Pirates of Providence

The beginnings of a Jewish community in the United States of America

Every American schoolboy knows that the first European settlement in America was in 1607, in Jamestown, Virginia and that the Pilgrim Fathers settled at Plymouth, Massachusetts in 1620. What is not so commonly known is that another important settlement took place a short time later in New Amsterdam in 1654. It involved 23 people and was the first Jewish settlement in America, in a town later to be known as New York.

Back in 1478, the infamous Spanish Inquisition was ordering Spanish Jews to convert to Christ or die. Those who lived double lives, outwardly converting yet retaining their Jewishness, were called Marranos or ‘pigs’. The Inquisition didn’t succeed in exterminating the Jewish community so forced expulsion was the next option. In 1492, 150,000 Jews were forced to leave Spain.

Some found a safer haven in Holland which was becoming increasingly influenced by the Reformation and thereby less anti-Semitic than other parts of Europe. Holland was involved in colonizing the New World through maritime trade and a small Dutch Jewish community settled in Recife, Brazil. In 1654, the Portuguese reclaimed Recife from the Dutch. Life once again became difficult for the Jews there and they were forcibly sent back to Holland.

One of the ships carrying these Jews, the Saint Catherine, was pirated and its occupants left to die on the open sea but the ship limped on to harbour in New Amsterdam. There were 23 Jews on board and these men, women, and children formed the first Jewish community in America. New Amsterdam would later come to be known as New York, with a 21st century Jewish population of two million.

In the seventeenth and eighteenth centuries life remained challenging for Jews in America. Ashkenazi and Sephardic Jews lived together in what was basically a Christian country which challenged them to assimilate. They began to enjoy greater freedoms than they had in Europe and some were influential in shaping government policies.

The Constitution of the United States, adopted in 1787, gave Jewish people religious privileges federally but this didn’t mean everything was alright for them at state level. It wasn’t until 1826 that a ‘Jew Bill’ was passed in Maryland, a strongly Catholic State at that time, granting equality to ‘the sect of people professing the Jewish religion’. Colonial Virginia had strong links with the Church of England and you could not be a citizen in Virginia unless you took an oath of faith in the Church and in Jesus Christ. It took Thomas Jefferson to challenge the current Church/State relationship, which at that time prevented a Jew from owning land or having a vote. In 1791, the First Amendment granted religious freedom through the separation of Church and State.

Fast forward to 21st century and you find the United States being home to around five million Jewish people, which accounts for 42% of the world’s Jewish population. This small 2% of the population influence life in the USA way beyond their numbers. In the twentieth century, 37% of all US Nobel Prize Winners, were Jewish. Enter the world of US politics and the names of Kissinger, Albright, Fleischer and Chertoff are all in there. Think cinema and Columbia, Disney and 20th Century Fox come to mind. Name the people behind these names and you discover they are Jewish: Jack and Harry Cohn, Michael Eisner, William Fox and Joseph Schenk. Think about actors and directors and you find Mel Brooks, Stephen Spielberg, Woody Allen, the Marx Brothers, Tony Curtis, Goldie Hawn, Dustin Hoffman, Gene Wilder, Ben Stiller and Adam Sandler to name a handful. And for those brought up in the 60s and 70s, remember that Spock is Jewish and so is Fonzie! The music industry is also teeming with Jewish excellence in Bacharach, Gershwin, Sedaka, Dylan, Manilow, Streisand, Diamond and Midler. Dig a little deeper and you will find that even Elvis’s great-great-grandmother was Jewish!

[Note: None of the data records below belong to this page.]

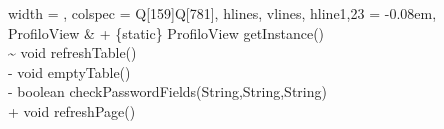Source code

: \begin{longtblr}[
    label = none,
    entry = none,
  ]{
    width = \linewidth,
    colspec = {Q[159]Q[781]},
    hlines,
    vlines,
    hline{1,23} = {-}{0.08em},
  }
  ProfiloView            & {+ \{static\} ProfiloView getInstance()\\\textasciitilde{} void refreshTable()\\- void emptyTable()\\- boolean checkPasswordFields(String,String,String)\\+ void refreshPage()}                                                                                                                                                                                                                                                                                                                                                                                                                                                                                                                                                                                                                                                                                                                                                                                                                                                                                                                                                                                                                                                                                                                                                                                                                                                                                                                                                                                                                                                                                                                                                                                                                                                                                                                 \\

\end{longtblr}

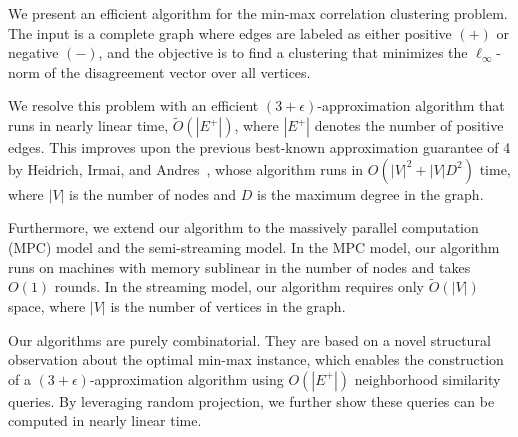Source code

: We present an efficient algorithm for the min-max correlation clustering problem. The input is a complete graph where edges are labeled as either positive $(+)$ or negative $(-)$, and the objective is to find a clustering that minimizes the $\ell_{\infty}$-norm of the disagreement vector over all vertices.

We resolve this problem with an efficient $(3 + \epsilon)$-approximation algorithm that runs in nearly linear time, $\tilde{O}(|E^+|)$, where $|E^+|$ denotes the number of positive edges. This improves upon the previous best-known approximation guarantee of 4 by Heidrich, Irmai, and
Andres~\cite{heidrich20244}, whose algorithm runs in $O(|V|^2 + |V| D^2)$ time, where $|V|$ is the number of nodes and $D$ is the maximum degree in the graph.

Furthermore, we extend our algorithm to the massively parallel computation (MPC) model and the semi-streaming model. In the MPC model, our algorithm runs on machines with memory sublinear in the number of nodes and takes $O(1)$ rounds. In the streaming model, our algorithm requires only $\tilde{O}(|V|)$ space, where $|V|$ is the number of vertices in the graph.

Our algorithms are purely combinatorial. They are based on a novel structural observation about the optimal min-max instance, which enables the construction of a $(3 + \epsilon)$-approximation algorithm using $O(|E^+|)$ neighborhood similarity queries. By leveraging random projection, we further show these queries can be computed in nearly linear time.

This is largely the result of the Pirates of Providence bringing a ship of 23 Jewish people to New Amsterdam. Little did they know the Sovereign Lord would use them in influencing a nation. That same providence also brought the Pilgrim Fathers whose theology and philosophy have also had a major influence on the land of the free. Despite current problems, the USA still houses 25% of the world’s evangelicals and sends out 50% of the world’s missionaries. (Patrick Johnstone – Operation World)

There is a strong sense in the USA of Christians wanting to ‘bless Israel’ but there is a failure to appreciate that Israel is alive and well and living in America. It is not a country ‘over there’ but a people who are here! Perhaps it might be necessary for Divine Providence to pirate a ship and limp us into harbour again. O Church in America arise … and bring the gospel to the Jew first, and also to the Gentile. Please God, send more pirates!